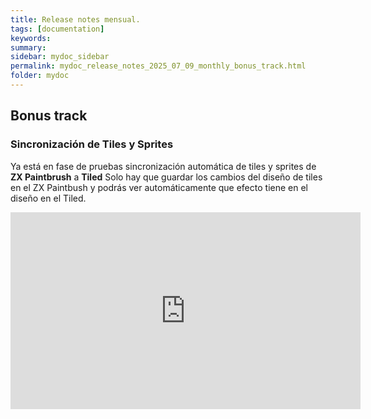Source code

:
 ```yaml
---
title: Release notes mensual.
tags: [documentation]
keywords:
summary: 
sidebar: mydoc_sidebar
permalink: mydoc_release_notes_2025_07_09_monthly_bonus_track.html
folder: mydoc
---
```


## Bonus track
### Sincronización de Tiles y Sprites
Ya está en fase de pruebas sincronización automática de tiles y sprites de **ZX Paintbrush** a **Tiled** Solo hay que guardar los cambios del diseño de tiles en el ZX Paintbush y podrás ver automáticamente que efecto tiene en el diseño en el Tiled.

<iframe width="560" height="315" src="https://www.youtube.com/embed/uQTQOmve-jE?si=olg3hsL7ovUHK511" title="YouTube video player" frameborder="0" allow="accelerometer; autoplay; clipboard-write; encrypted-media; gyroscope; picture-in-picture; web-share" referrerpolicy="strict-origin-when-cross-origin" allowfullscreen></iframe>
-----
### ABOUT THIS TASK
The span to give again runs from the line with "## Bonus track" through the last line of the records above; reproduce it exactly and nothing more.

### TASK RESPONSE
## Bonus track
### Sincronización de Tiles y Sprites
Ya está en fase de pruebas sincronización automática de tiles y sprites de **ZX Paintbrush** a **Tiled** Solo hay que guardar los cambios del diseño de tiles en el ZX Paintbush y podrás ver automáticamente que efecto tiene en el diseño en el Tiled.

<iframe width="560" height="315" src="https://www.youtube.com/embed/uQTQOmve-jE?si=olg3hsL7ovUHK511" title="YouTube video player" frameborder="0" allow="accelerometer; autoplay; clipboard-write; encrypted-media; gyroscope; picture-in-picture; web-share" referrerpolicy="strict-origin-when-cross-origin" allowfullscreen></iframe>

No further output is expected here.